Rotary Club of Youngstown celebrates 100th anniversary


By Brandon Klein

bklein@vindy.com

YOUNGSTOWN

The Rotary Club of Youngstown celebrates a century of service to the community this week.

“For the past 100 years, individuals from across the [Mahoning] Valley have been gathering to make our community and our world a better place to live,” Paul Garchar Jr., club president, said in a statement.

The club was founded Feb. 1, 1915, by Youngstown architect Charles F. Owsley.

“Charles was a very well-respected architect locally,” said Scott Schulick, club president from 2013 to 2014.

Schulick said the organization’s focus was not on business or networking, but providing professionals an opportunity to socialize and work together on community projects.

Since its founding, meetings took place throughout the downtown area, including Pick-Ohio Hotel (now Amedia Plaza), The Youngstown Club, and the downtown YMCA, where meetings now take place.

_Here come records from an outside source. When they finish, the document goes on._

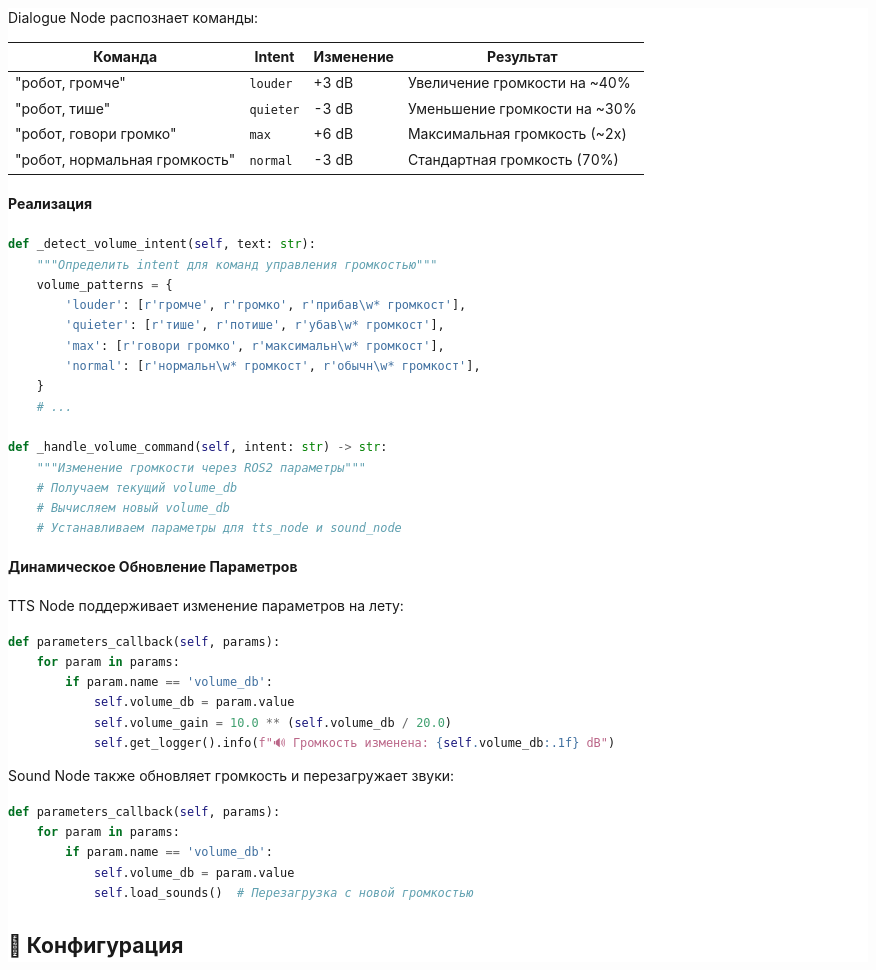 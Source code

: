 Dialogue Node распознает команды:

| Команда | Intent | Изменение | Результат |
|---------|--------|-----------|-----------|
| "робот, громче" | `louder` | +3 dB | Увеличение громкости на ~40% |
| "робот, тише" | `quieter` | -3 dB | Уменьшение громкости на ~30% |
| "робот, говори громко" | `max` | +6 dB | Максимальная громкость (~2x) |
| "робот, нормальная громкость" | `normal` | -3 dB | Стандартная громкость (70%) |

#### Реализация

```python
def _detect_volume_intent(self, text: str):
    """Определить intent для команд управления громкостью"""
    volume_patterns = {
        'louder': [r'громче', r'громко', r'прибав\w* громкост'],
        'quieter': [r'тише', r'потише', r'убав\w* громкост'],
        'max': [r'говори громко', r'максимальн\w* громкост'],
        'normal': [r'нормальн\w* громкост', r'обычн\w* громкост'],
    }
    # ...

def _handle_volume_command(self, intent: str) -> str:
    """Изменение громкости через ROS2 параметры"""
    # Получаем текущий volume_db
    # Вычисляем новый volume_db
    # Устанавливаем параметры для tts_node и sound_node
```

#### Динамическое Обновление Параметров

TTS Node поддерживает изменение параметров на лету:

```python
def parameters_callback(self, params):
    for param in params:
        if param.name == 'volume_db':
            self.volume_db = param.value
            self.volume_gain = 10.0 ** (self.volume_db / 20.0)
            self.get_logger().info(f"🔊 Громкость изменена: {self.volume_db:.1f} dB")
```

Sound Node также обновляет громкость и перезагружает звуки:

```python
def parameters_callback(self, params):
    for param in params:
        if param.name == 'volume_db':
            self.volume_db = param.value
            self.load_sounds()  # Перезагрузка с новой громкостью
```

## 🔧 Конфигурация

Members would speak at meetings about their businesses, and eventually, others outside the club were invited to speak.

Membership peaked at more than 300 in the 1950s. At that time, the club sponsored other Rotary clubs in Boardman, Canfield, Hubbard, Struthers, Girard/Liberty and Austintown.

Garchar said the Rotary Club has about 90 members currently with about 30 members that have joined since 2013.

“With the renaissance of downtown, we’ve benefited from that,” he said.

That helped the club shed its “older-gentlemen-club image” from the 1980s, Garchar said.

That image also faded with Deborah Esbenshade becoming the club’s first female president from 2001 to 2002.

“They accepted me as a professional,” she said.

Esbenshade went on to become district governor of Northeast Ohio, overseeing 47 Rotary clubs in a 10-county area from 2013 to 2014.

Throughout its history, the club was involved with founding many local organizations such as the Boys and Girls Club of Youngstown and the Easter Seal Society. In 1998, the Youngstown Rotary adopted Harding Elementary of Youngstown City Schools.

“The collaboration we have with the Youngstown Rotary Club is priceless,” said Susan Koulianos, principal of Harding Elementary.

Members work one-on-one with students as a mentor, provide field trips and last year donated winter coats to all 465 students, she added. Additionally, Rotary Club of Youngstown is one of the few that has its own foundation, which has given out $500 to $1,000 grants to service projects, Garchar said.

The Youngstown Rotary Foundation has supported organizations such as OH WOW! the Roger & Gloria Jones Children’s Center for Science and Technology. From 1947 through half of 2014, the foundation has donated more than $1.35 million in charitable contributions.

The club has chosen to celebrate its centennial with the public. The club will kick off the celebrations at the Tyler Mahoning History Center, which will feature an exhibit of the club’s history at 5 p.m. Thursday.

The event is open to the public with $15 admission.

On Friday, Ed Futa, former general secretary of Rotary International, will be the keynote speaker of a luncheon at the history center at 11:30 a.m. Admission is $25. The celebration ends with a gala at the Youngstown Country Club in Liberty at 6 p.m. Saturday. Admission is $75. All events require reservations and can be made by calling 330-746-8630.